Anuncio

Venezuelan migrants heading home from Ecuador

Share
EFE

More than 160 Venezuelans left here Friday for their homeland on four buses under Caracas’ program to repatriate migrants who have struggled to find work in Ecuador and are worried about rising xenophobia in this Andean nation, the charge d’affaires at Venezuela’s embassy in Quito said.

Pedro Sassone told reporters that his government decided to charter buses as a supplement to the existing aerial repatriation effort, which has carried 2,245 people back to Venezuela since Sept. 5.

Officials concluded that the four flights scheduled for this month would not be enough to meet the demand among Venezuelans who want to go home, he said.

Anuncio

“We are going to see how things go,” Sassone said.

An estimated 3 million Venezuelans have emigrated in recent years to escape high inflation, shortages of basic goods and political turmoil in their homeland.

Some Venezuelan expats are not content in Ecuador, Sassone said, noting that many of his compatriots - even those with advanced degrees and professional qualifications - have been unable to obtain permanent employment and find themselves reduced to eking out a living at odd jobs.

The migrants also feel a “sensation of unease” over a wave of xenophobic attacks that followed the murder by a Venezuelan man of his pregnant Ecuadorian girlfriend, the diplomat said.

More than 20,000 expats have traveled back to Venezuela on repatriation flights from Peru, the Dominican Republic, Brazil, Chile, Argentina and Colombia, Sassone said.

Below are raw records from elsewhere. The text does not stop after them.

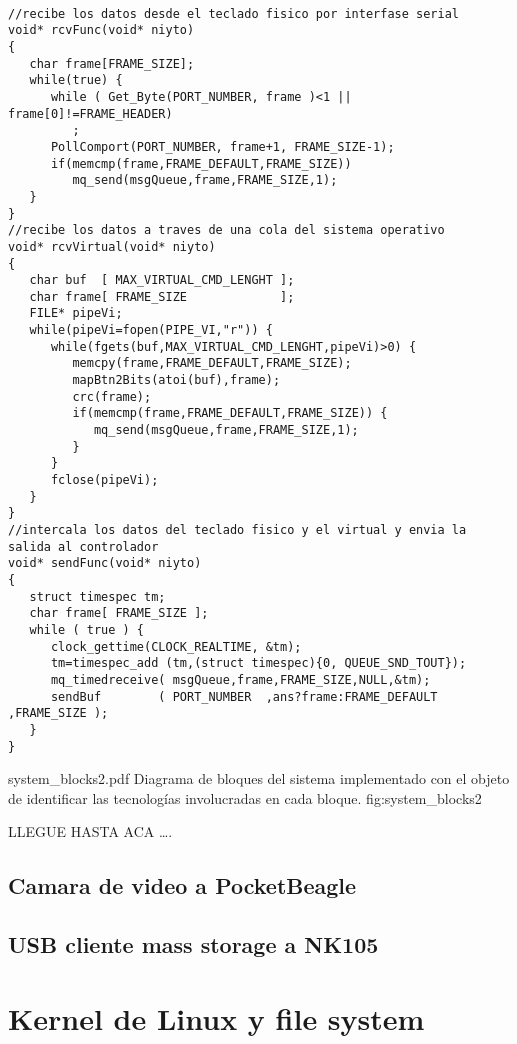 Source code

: \begin{lstlisting}[label=cod:handheld1,caption=Funcion de intercalado de datos entre el teclado fisico y el virtual utilizando colas.]

//recibe los datos desde el teclado fisico por interfase serial
void* rcvFunc(void* niyto)
{
   char frame[FRAME_SIZE];
   while(true) {
      while ( Get_Byte(PORT_NUMBER, frame )<1 || frame[0]!=FRAME_HEADER)
         ;
      PollComport(PORT_NUMBER, frame+1, FRAME_SIZE-1);
      if(memcmp(frame,FRAME_DEFAULT,FRAME_SIZE))
         mq_send(msgQueue,frame,FRAME_SIZE,1);
   }
}
//recibe los datos a traves de una cola del sistema operativo
void* rcvVirtual(void* niyto)
{
   char buf  [ MAX_VIRTUAL_CMD_LENGHT ];
   char frame[ FRAME_SIZE             ];
   FILE* pipeVi;
   while(pipeVi=fopen(PIPE_VI,"r")) {
      while(fgets(buf,MAX_VIRTUAL_CMD_LENGHT,pipeVi)>0) {
         memcpy(frame,FRAME_DEFAULT,FRAME_SIZE);
         mapBtn2Bits(atoi(buf),frame);
         crc(frame);
         if(memcmp(frame,FRAME_DEFAULT,FRAME_SIZE)) {
            mq_send(msgQueue,frame,FRAME_SIZE,1);
         }
      }
      fclose(pipeVi);
   }
}
//intercala los datos del teclado fisico y el virtual y envia la salida al controlador 
void* sendFunc(void* niyto)
{
   struct timespec tm;
   char frame[ FRAME_SIZE ];
   while ( true ) {
      clock_gettime(CLOCK_REALTIME, &tm);
      tm=timespec_add (tm,(struct timespec){0, QUEUE_SND_TOUT});
      mq_timedreceive( msgQueue,frame,FRAME_SIZE,NULL,&tm);
      sendBuf        ( PORT_NUMBER  ,ans?frame:FRAME_DEFAULT ,FRAME_SIZE );
   }
}
\end{lstlisting}


         {system_blocks2.pdf}
         {Diagrama de bloques del sistema implementado con el objeto de identificar las tecnologías involucradas en cada bloque.}
         {fig:system_blocks2}

LLEGUE HASTA ACA \ldots.

   \subsection{Camara de video a PocketBeagle}
   \subsection{USB cliente mass storage a NK105}
\section{Kernel de Linux y file system}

The charge d’affaires, who remains loyal to beleaguered Venezuelan President Nicolas Maduro , insisted that the exodus from Venezuela is “economic migration” and not a reaction to political persecution.

The Venezuelan opposition and its international allies denounce the Maduro government as a “dictatorship” and numerous foreign governments have recognized the Jan. 23 claim of National Assembly speaker Juan Guaido to be the country’s interim head of state.

Addressing the political situation in Venezuela, Sassone said that the Maduro administration is the country’s only government.

Guaido has named ambassadors to the nations that have recognized him, including Ecuador, but for now, Sassone remains the accredited representative of Venezuela.

“We aspire to continue serving Venezuelans,” he said, adding that his future in Quito “depends strictly on the Ecuadorian government.”